Excerpted records section start

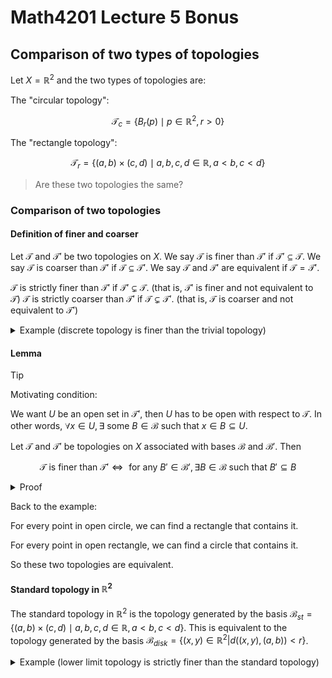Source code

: # Math4201 Lecture 5 Bonus

## Comparison of two types of topologies

Let $X=\mathbb{R}^2$ and the two types of topologies are:

The "circular topology":

$$
\mathcal{T}_c=\{B_r(p)\mid p\in \mathbb{R}^2,r>0\}
$$

The "rectangle topology":

$$
\mathcal{T}_r=\{(a,b)\times (c,d)\mid a,b,c,d\in \mathbb{R},a<b,c<d\}
$$

> Are these two topologies the same?

### Comparison of two topologies

#### Definition of finer and coarser

Let $\mathcal{T}$ and $\mathcal{T}'$ be two topologies on $X$. We say $\mathcal{T}$ is finer than $\mathcal{T}'$ if $\mathcal{T}'\subseteq \mathcal{T}$. We say $\mathcal{T}$ is coarser than $\mathcal{T}'$ if $\mathcal{T}\subseteq \mathcal{T}'$. We say $\mathcal{T}$ and $\mathcal{T}'$ are equivalent if $\mathcal{T}=\mathcal{T}'$.

$\mathcal{T}$ is strictly finer than $\mathcal{T}'$ if $\mathcal{T}'\subsetneq \mathcal{T}$. (that is, $\mathcal{T}'$ is finer and not equivalent to $\mathcal{T}$)
$\mathcal{T}$ is strictly coarser than $\mathcal{T}'$ if $\mathcal{T}\subsetneq \mathcal{T}'$. (that is, $\mathcal{T}$ is coarser and not equivalent to $\mathcal{T}'$)

<details>
<summary>Example (discrete topology is finer than the trivial topology)</summary>

Let $X$ be an arbitrary set. The discrete topology is $\mathcal{T}_1 = \mathcal{P}(X)=\{U \subseteq X\}$

The trivial topology is $\mathcal{T}_0 = \{\emptyset, X\}$

Clearly, $\mathcal{T}_1 \subseteq \mathcal{T}_0$.

So the discrete topology is finer than the trivial topology.

</details>

#### Lemma

> [!TIP]
>
> Motivating condition:
>
> We want $U$ be an open set in $\mathcal{T}'$, then $U$ has to be open with respect to $\mathcal{T}$. In other words, $\forall x\in U, \exists$ some $B\in \mathcal{B}$ such that $x\in B\subseteq U$.

Let $\mathcal{T}$ and $\mathcal{T}'$ be topologies on $X$ associated with bases $\mathcal{B}$ and $\mathcal{B}'$. Then

$$
\mathcal{T}\text{ is finer than } \mathcal{T}'\iff \text{ for any } B'\in \mathcal{B}', \exists B\in \mathcal{B} \text{ such that } B'\subseteq B
$$

<details>
<summary>Proof</summary>

$(\Rightarrow)$

Let $B'\in \mathcal{B}'$. If $x\in B'$, then $B'\in \mathcal{T}'$ and $T$ is finer than $T'$, so $B'\in \mathcal{T}$.

Take $T=\mathcal{T}_{\mathcal{B}}$. $\exists B\in \mathcal{B}$ such that $x\in B\subseteq B'$.

$(\Leftarrow)$

Let $U\in \mathcal{T}$. Then $U=\bigcup_{\alpha \in I} B_\alpha'$ for some $\{B_\alpha'\}_{\alpha \in I}\subseteq \mathcal{B}'$.

For any $B_\alpha'$ and any $x\in \mathcal{B}_\alpha'$, $\exists B_\alpha\in \mathcal{B}$ such that $x\in B_\alpha\subseteq B_\alpha'$.

Then $B_\alpha'$ is open set in $\mathcal{T}$.

So $U$ is open in $\mathcal{T}$.

$T$ is finer than $T'$.

</details>

Back to the example:

For every point in open circle, we can find a rectangle that contains it.

For every point in open rectangle, we can find a circle that contains it.

So these two topologies are equivalent.

#### Standard topology in $\mathbb{R}^2$

The standard topology in $\mathbb{R}^2$ is the topology generated by the basis $\mathcal{B}_{st}=\{(a,b)\times (c,d)\mid a,b,c,d\in \mathbb{R},a<b,c<d\}$. This is equivalent to the topology generated by the basis $\mathcal{B}_{disk}=\{(x,y)\in \mathbb{R}^2|d((x,y),(a,b))<r\}$.

<details>

<summary>Example (lower limit topology is strictly finer than the standard topology)</summary>

The lower limit topology is the topology generated by the basis $\mathcal{B}_{ll}=\{[a,b)\mid a,b\in \mathbb{R},a<b\}$.

This is finer than the standard topology.

Since $(a,b)\in \mathcal{B}_{st}$, we have $\forall x\in (a,b), \exists B=[x,b)\in \mathcal{B}_{ll}$ such that $x\in B\subsetneq (a,b)$.

So the lower limit topology is strictly finer than the standard topology.

$[0,1)$ is not open in the standard topology. but it is open in the lower limit topology.

</details>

Excerpted records section end

Activity
Find the word "coarser" in the entries and show each line where it is found.

Output below
#### Definition of finer and coarser
Let $\mathcal{T}$ and $\mathcal{T}'$ be two topologies on $X$. We say $\mathcal{T}$ is finer than $\mathcal{T}'$ if $\mathcal{T}'\subseteq \mathcal{T}$. We say $\mathcal{T}$ is coarser than $\mathcal{T}'$ if $\mathcal{T}\subseteq \mathcal{T}'$. We say $\mathcal{T}$ and $\mathcal{T}'$ are equivalent if $\mathcal{T}=\mathcal{T}'$.
$\mathcal{T}$ is strictly coarser than $\mathcal{T}'$ if $\mathcal{T}\subsetneq \mathcal{T}'$. (that is, $\mathcal{T}$ is coarser and not equivalent to $\mathcal{T}'$)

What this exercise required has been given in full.